_TASK BRIEF_. Only lines with the string "culture" should be returned from the data below.
◇ ◇ ◇ ◇ ◇ ◇ ◇
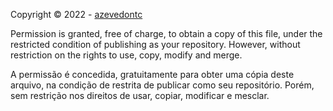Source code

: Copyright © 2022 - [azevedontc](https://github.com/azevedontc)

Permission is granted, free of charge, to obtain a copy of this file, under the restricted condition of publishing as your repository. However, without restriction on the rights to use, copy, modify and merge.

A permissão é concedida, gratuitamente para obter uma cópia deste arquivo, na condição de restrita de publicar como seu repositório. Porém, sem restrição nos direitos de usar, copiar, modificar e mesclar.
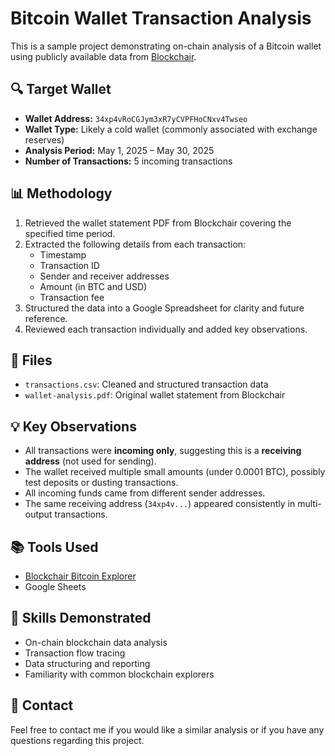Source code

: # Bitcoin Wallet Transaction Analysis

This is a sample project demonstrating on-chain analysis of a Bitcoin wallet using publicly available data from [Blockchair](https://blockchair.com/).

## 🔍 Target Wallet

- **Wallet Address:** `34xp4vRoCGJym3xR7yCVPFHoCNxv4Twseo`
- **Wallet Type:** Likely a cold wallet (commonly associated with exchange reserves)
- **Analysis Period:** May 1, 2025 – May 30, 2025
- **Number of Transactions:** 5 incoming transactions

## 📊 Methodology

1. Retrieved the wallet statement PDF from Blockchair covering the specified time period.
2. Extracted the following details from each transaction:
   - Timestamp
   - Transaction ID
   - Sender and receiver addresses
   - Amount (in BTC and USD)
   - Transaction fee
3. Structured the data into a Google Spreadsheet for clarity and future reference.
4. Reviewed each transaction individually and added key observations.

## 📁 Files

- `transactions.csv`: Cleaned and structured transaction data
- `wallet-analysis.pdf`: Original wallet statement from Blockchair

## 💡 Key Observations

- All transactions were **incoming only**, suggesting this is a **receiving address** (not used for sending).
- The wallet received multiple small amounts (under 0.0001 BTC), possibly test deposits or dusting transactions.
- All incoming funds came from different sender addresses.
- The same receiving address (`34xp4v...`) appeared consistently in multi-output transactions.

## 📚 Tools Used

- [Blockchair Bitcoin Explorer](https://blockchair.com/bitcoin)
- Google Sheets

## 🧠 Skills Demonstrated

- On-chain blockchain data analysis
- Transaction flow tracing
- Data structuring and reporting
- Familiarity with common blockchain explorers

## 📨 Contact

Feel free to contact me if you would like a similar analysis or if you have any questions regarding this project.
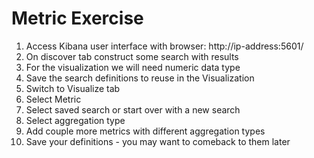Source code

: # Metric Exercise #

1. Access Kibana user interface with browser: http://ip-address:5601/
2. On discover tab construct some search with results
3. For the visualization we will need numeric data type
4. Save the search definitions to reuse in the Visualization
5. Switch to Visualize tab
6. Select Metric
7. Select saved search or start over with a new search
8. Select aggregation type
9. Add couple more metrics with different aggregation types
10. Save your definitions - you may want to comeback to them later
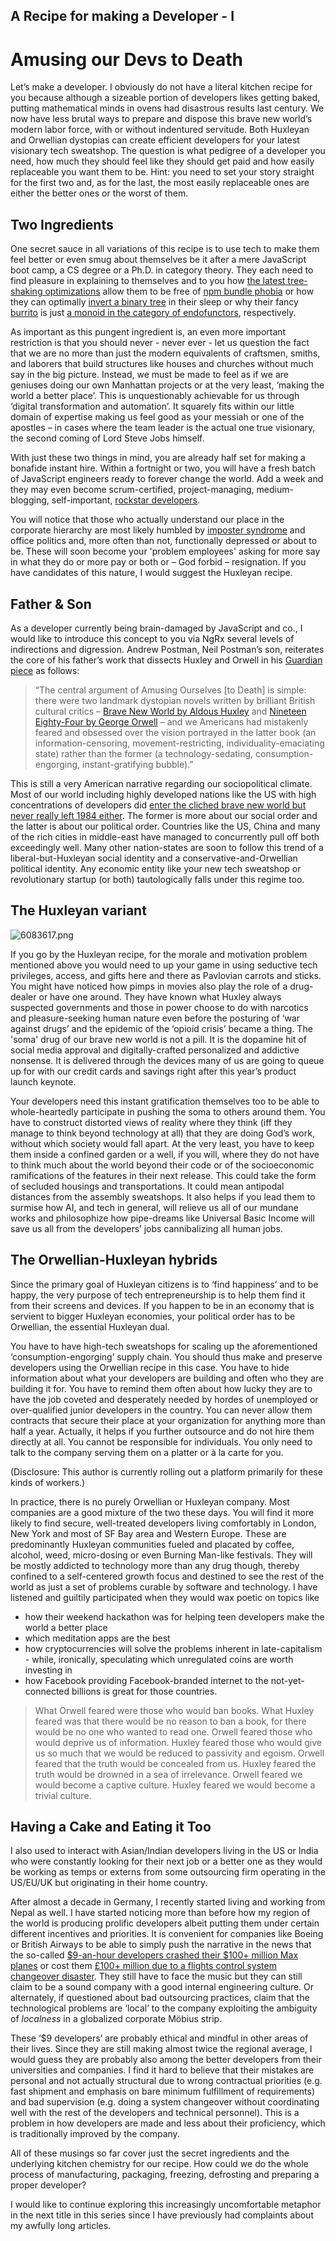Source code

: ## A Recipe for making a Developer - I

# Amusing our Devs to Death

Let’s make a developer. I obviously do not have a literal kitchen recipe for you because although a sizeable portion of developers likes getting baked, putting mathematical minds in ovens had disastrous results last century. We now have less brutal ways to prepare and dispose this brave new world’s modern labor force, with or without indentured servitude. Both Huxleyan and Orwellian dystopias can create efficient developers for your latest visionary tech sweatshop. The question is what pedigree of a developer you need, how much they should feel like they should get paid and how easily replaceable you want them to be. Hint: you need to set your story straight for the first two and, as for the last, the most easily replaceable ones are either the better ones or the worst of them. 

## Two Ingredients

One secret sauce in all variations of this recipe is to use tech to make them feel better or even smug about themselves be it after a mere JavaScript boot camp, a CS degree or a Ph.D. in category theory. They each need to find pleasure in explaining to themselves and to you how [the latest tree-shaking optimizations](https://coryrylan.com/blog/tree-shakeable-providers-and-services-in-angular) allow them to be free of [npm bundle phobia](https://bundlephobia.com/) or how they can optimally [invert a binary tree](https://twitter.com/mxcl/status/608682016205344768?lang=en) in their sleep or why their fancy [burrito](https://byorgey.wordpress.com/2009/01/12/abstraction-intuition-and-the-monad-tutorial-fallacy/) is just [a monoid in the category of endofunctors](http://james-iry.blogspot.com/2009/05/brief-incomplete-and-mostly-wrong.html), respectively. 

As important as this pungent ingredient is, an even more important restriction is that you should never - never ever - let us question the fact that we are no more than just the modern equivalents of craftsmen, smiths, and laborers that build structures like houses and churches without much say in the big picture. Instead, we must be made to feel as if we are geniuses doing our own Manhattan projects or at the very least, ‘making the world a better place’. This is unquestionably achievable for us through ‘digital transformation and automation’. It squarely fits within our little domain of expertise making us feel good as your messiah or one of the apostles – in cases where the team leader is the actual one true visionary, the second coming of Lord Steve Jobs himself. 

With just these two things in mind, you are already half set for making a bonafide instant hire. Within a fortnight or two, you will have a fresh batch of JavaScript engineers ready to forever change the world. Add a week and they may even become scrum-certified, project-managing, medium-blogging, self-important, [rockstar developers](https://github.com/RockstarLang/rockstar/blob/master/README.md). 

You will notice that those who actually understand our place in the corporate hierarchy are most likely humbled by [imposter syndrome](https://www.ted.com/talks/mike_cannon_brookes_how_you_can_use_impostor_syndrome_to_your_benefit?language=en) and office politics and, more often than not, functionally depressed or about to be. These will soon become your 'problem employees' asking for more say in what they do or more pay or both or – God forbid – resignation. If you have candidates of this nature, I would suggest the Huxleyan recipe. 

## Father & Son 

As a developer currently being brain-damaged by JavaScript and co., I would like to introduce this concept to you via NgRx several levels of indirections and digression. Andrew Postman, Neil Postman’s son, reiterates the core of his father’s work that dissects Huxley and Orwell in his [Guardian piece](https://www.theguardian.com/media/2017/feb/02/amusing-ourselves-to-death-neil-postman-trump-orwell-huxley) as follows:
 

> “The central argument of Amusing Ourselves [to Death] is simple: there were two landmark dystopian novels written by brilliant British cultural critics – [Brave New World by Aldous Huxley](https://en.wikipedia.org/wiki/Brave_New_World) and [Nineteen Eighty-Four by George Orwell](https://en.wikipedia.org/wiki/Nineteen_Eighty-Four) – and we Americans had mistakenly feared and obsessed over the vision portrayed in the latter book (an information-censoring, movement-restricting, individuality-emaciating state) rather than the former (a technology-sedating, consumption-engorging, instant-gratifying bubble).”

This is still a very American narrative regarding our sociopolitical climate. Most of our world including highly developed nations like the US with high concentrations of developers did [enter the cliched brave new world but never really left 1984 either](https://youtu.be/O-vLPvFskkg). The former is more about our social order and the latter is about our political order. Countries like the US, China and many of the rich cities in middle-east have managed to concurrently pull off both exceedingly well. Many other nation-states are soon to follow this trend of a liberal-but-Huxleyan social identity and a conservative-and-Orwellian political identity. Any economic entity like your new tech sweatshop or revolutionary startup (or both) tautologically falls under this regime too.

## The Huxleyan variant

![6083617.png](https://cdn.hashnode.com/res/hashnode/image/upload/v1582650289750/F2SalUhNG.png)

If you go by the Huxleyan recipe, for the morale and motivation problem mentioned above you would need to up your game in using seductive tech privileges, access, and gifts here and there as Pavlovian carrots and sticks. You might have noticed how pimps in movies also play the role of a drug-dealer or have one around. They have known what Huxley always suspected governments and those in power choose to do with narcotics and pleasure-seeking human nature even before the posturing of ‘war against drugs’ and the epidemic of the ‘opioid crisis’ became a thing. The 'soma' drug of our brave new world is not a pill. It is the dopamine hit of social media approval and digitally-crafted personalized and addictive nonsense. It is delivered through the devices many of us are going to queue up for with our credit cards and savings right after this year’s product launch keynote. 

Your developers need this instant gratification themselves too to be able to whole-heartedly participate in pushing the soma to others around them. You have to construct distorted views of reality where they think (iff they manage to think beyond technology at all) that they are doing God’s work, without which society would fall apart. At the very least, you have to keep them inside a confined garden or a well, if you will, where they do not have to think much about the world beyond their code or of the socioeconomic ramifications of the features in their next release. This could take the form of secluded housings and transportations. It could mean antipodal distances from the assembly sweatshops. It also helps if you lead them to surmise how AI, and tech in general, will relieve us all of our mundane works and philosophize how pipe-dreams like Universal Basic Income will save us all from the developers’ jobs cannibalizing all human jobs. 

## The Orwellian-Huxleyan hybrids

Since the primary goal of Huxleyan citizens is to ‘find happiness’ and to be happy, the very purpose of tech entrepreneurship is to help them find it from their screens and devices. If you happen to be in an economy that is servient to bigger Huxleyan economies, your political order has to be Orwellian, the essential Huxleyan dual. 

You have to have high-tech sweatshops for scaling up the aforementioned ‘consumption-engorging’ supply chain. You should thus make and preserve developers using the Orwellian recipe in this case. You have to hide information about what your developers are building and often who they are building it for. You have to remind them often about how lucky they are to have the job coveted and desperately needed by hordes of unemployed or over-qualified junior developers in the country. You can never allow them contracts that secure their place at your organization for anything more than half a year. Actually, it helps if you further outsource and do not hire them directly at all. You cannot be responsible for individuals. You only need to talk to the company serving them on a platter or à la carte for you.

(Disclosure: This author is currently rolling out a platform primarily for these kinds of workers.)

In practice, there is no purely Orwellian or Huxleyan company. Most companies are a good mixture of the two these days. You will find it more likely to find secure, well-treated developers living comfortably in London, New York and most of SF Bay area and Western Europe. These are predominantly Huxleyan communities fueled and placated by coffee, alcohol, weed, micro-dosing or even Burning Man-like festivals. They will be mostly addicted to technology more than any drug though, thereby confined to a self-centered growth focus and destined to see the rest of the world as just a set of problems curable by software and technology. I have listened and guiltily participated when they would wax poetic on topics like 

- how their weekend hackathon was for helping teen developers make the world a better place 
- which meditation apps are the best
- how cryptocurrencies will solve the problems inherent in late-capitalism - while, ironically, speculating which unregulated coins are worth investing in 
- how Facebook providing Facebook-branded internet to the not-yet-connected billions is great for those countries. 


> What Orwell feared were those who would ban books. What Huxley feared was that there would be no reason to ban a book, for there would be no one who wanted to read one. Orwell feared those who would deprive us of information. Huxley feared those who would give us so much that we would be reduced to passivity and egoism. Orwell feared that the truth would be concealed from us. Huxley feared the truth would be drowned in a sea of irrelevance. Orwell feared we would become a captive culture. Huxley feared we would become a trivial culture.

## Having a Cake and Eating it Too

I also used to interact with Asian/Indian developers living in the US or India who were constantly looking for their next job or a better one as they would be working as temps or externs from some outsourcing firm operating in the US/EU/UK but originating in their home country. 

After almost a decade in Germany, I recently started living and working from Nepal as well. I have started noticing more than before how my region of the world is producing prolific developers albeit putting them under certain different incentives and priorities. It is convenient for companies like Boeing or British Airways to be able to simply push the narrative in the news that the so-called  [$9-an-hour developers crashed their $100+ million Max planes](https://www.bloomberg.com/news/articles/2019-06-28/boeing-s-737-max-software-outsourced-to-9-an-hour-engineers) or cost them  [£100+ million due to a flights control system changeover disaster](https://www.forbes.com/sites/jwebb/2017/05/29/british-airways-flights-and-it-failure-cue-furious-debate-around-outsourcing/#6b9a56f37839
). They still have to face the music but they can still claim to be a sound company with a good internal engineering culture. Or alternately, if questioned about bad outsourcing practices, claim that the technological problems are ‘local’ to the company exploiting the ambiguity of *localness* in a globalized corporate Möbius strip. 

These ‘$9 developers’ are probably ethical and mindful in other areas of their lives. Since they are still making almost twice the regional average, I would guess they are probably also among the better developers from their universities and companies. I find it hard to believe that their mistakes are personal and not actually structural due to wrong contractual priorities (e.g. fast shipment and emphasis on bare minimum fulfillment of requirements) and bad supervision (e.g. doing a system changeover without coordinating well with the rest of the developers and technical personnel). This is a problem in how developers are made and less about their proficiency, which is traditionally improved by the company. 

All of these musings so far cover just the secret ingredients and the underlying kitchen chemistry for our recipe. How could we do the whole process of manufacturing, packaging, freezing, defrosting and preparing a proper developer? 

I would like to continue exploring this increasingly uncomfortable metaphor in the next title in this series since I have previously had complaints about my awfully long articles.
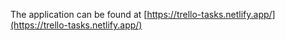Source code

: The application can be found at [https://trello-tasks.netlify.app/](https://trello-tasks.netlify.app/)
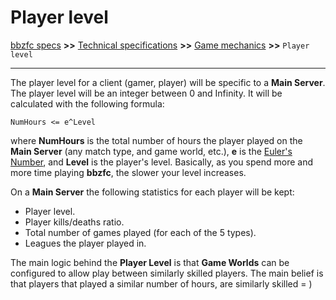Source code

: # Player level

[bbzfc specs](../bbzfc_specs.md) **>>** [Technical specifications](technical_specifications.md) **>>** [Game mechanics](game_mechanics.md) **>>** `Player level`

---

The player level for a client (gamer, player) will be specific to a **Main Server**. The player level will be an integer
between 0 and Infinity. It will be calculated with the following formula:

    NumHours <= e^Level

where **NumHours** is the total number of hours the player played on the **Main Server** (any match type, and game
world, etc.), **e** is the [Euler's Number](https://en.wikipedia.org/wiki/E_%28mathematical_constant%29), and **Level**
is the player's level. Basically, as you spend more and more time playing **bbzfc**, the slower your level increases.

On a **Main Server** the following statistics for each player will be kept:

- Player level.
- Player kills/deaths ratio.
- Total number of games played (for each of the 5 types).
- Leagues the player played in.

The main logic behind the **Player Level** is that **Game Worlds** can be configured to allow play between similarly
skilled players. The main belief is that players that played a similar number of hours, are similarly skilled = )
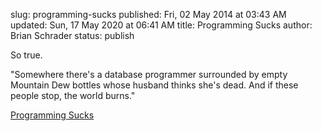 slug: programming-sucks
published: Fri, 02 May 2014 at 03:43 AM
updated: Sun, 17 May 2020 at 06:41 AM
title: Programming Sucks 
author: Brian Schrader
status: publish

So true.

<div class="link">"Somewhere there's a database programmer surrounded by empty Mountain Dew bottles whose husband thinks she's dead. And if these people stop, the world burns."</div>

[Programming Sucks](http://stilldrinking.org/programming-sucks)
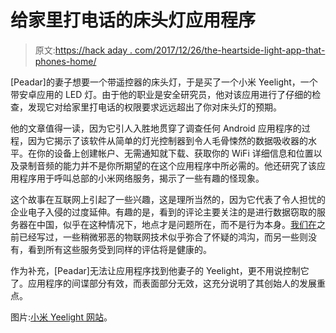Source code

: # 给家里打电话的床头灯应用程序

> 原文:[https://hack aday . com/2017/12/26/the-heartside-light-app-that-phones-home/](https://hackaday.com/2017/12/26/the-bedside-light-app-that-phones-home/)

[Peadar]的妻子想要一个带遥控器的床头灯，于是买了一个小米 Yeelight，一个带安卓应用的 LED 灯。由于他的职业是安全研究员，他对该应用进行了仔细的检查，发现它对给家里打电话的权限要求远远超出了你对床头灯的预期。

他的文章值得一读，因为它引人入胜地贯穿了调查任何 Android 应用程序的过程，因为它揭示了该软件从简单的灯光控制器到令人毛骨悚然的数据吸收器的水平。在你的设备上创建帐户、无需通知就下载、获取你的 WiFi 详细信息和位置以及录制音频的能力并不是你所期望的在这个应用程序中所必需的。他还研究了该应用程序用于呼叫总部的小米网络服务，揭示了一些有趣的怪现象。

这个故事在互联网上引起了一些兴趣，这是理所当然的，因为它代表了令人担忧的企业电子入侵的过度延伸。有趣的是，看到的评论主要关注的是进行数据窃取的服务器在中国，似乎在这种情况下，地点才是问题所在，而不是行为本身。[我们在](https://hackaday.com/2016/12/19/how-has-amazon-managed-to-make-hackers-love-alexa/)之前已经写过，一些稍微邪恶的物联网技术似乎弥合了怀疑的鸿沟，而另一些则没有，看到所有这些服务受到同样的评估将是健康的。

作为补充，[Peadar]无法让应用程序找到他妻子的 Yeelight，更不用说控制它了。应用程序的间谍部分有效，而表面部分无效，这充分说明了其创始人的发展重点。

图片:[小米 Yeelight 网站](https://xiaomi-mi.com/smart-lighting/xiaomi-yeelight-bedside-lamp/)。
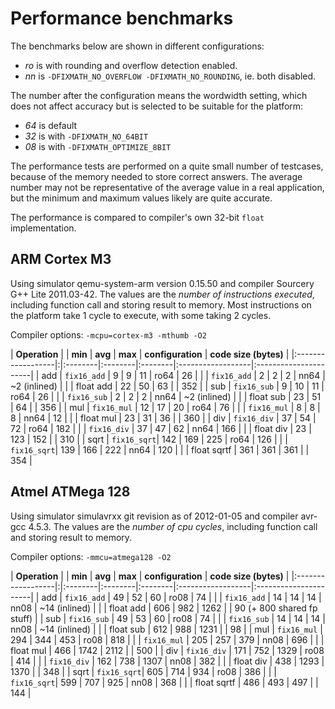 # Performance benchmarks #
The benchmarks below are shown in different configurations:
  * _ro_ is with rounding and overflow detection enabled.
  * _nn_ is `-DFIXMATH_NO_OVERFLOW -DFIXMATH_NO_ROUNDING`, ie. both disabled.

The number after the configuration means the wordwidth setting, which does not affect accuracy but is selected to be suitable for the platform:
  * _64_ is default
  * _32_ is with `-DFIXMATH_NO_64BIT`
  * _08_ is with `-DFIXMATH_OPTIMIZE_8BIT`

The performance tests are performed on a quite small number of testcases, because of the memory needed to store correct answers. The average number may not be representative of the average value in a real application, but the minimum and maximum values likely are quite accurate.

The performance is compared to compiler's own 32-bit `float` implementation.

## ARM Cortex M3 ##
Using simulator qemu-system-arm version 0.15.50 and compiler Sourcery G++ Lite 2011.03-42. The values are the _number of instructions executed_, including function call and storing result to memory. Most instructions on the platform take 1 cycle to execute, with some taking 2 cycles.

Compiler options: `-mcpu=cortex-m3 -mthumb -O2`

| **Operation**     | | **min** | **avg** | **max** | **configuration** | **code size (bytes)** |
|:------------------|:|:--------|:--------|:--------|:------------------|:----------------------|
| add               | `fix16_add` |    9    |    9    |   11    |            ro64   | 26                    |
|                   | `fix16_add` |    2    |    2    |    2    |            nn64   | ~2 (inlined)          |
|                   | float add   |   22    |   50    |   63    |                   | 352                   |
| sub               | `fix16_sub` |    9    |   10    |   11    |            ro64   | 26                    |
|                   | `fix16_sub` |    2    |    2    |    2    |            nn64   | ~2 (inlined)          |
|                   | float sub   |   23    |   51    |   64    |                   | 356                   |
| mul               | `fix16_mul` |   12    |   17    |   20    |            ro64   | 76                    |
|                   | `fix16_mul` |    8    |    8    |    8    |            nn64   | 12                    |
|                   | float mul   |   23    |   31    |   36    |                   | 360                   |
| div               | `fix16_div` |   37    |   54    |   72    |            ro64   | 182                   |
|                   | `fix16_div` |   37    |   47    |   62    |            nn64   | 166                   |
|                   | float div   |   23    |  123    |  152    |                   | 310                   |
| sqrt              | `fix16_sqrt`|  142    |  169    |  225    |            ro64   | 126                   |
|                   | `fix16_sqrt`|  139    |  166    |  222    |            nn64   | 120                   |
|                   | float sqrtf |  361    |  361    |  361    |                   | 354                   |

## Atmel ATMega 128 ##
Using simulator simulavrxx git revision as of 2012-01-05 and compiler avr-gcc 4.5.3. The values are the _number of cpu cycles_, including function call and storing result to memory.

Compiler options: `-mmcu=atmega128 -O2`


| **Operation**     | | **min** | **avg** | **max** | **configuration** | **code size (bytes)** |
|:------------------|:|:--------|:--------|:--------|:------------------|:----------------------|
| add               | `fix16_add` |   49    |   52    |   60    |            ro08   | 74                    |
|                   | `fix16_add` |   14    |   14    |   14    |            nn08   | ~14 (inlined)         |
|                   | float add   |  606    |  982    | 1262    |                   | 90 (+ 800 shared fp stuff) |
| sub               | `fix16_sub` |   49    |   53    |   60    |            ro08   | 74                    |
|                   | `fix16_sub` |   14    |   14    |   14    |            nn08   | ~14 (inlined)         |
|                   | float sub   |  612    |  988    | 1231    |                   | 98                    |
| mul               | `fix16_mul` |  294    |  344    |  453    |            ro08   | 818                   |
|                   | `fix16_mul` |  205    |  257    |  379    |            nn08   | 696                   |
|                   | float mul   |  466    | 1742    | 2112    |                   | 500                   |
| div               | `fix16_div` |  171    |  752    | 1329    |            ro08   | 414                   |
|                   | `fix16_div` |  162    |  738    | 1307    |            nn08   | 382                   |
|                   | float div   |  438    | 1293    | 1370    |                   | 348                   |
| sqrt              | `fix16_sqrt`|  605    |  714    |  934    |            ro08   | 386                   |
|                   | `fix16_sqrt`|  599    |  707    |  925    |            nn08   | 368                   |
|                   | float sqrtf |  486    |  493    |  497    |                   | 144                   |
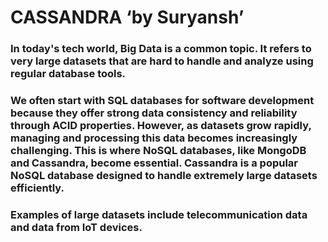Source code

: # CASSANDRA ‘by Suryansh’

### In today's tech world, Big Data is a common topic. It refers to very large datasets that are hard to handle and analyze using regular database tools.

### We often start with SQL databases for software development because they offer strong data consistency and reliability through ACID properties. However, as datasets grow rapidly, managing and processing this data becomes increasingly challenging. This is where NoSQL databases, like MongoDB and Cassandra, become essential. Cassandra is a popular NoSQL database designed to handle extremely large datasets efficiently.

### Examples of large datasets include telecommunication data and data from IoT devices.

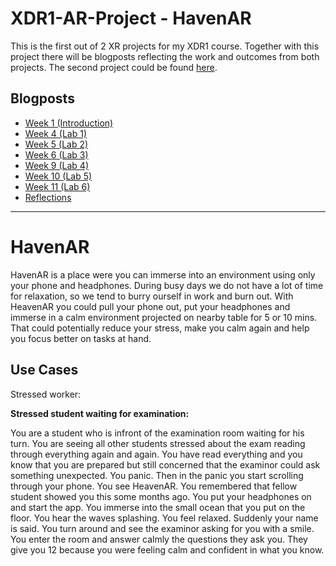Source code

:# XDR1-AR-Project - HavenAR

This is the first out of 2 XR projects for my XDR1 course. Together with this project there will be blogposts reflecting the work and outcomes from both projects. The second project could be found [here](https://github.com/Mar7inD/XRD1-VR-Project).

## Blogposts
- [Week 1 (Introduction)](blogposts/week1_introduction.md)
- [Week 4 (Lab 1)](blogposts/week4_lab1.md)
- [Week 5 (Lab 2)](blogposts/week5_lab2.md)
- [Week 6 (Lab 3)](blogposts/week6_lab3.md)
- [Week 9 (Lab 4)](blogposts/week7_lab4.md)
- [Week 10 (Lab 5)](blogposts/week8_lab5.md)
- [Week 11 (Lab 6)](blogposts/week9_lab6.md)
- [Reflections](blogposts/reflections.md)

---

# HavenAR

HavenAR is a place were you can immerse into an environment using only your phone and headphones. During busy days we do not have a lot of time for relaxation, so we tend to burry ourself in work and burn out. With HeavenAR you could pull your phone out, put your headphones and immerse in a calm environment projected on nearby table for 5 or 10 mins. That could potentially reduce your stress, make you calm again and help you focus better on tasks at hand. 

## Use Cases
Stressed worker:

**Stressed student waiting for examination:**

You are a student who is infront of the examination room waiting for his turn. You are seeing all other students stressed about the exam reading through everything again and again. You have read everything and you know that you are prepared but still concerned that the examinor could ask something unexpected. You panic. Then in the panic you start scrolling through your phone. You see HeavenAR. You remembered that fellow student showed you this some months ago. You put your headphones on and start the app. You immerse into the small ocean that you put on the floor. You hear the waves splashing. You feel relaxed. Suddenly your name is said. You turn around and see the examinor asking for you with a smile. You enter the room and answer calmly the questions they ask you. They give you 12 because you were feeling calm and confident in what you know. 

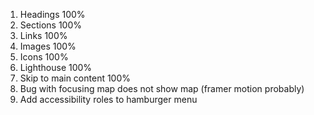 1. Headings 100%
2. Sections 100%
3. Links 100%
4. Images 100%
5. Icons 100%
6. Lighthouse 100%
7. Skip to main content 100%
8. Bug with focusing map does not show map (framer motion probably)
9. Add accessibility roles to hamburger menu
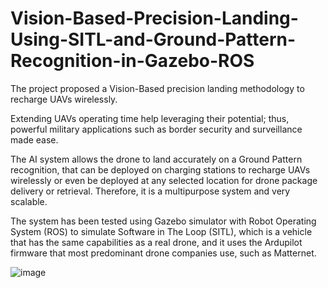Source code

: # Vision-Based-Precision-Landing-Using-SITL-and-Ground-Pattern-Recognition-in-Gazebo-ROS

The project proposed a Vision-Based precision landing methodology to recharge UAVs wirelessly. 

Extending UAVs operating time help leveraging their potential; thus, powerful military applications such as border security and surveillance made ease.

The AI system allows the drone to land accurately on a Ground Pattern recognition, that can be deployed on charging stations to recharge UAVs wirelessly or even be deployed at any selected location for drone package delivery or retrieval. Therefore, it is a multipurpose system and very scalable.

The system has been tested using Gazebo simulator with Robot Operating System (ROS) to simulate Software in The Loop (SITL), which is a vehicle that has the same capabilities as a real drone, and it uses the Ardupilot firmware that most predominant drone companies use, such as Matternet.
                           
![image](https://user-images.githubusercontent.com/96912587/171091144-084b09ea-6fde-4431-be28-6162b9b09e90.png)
◇ ◇ ◇ ◇ ◇ ◇ ◇
_ANSWER TO THE EXERCISE_.
> What Orwell feared were those who would ban books. What Huxley feared was that there would be no reason to ban a book, for there would be no one who wanted to read one. Orwell feared those who would deprive us of information. Huxley feared those who would give us so much that we would be reduced to passivity and egoism. Orwell feared that the truth would be concealed from us. Huxley feared the truth would be drowned in a sea of irrelevance. Orwell feared we would become a captive culture. Huxley feared we would become a trivial culture.
). They still have to face the music but they can still claim to be a sound company with a good internal engineering culture. Or alternately, if questioned about bad outsourcing practices, claim that the technological problems are ‘local’ to the company exploiting the ambiguity of *localness* in a globalized corporate Möbius strip. 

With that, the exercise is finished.